Aim of the task: Check every line of the data below for the word "libraries" and say how many have it, without further comment.
──────── Records provided ────────
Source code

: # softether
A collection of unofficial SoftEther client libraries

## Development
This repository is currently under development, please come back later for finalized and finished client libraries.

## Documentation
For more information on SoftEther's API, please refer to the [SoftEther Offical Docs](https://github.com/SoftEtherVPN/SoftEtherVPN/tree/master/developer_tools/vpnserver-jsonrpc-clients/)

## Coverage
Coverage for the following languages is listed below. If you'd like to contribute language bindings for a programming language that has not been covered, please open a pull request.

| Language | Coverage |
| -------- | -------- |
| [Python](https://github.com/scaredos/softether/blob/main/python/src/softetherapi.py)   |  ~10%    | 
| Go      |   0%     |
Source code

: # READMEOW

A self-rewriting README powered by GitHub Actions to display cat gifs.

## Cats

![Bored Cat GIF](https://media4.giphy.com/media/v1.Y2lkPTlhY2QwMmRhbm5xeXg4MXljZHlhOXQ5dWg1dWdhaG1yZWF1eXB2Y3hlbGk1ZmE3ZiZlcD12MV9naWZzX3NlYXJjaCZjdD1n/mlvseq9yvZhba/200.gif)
────────
Task response: 2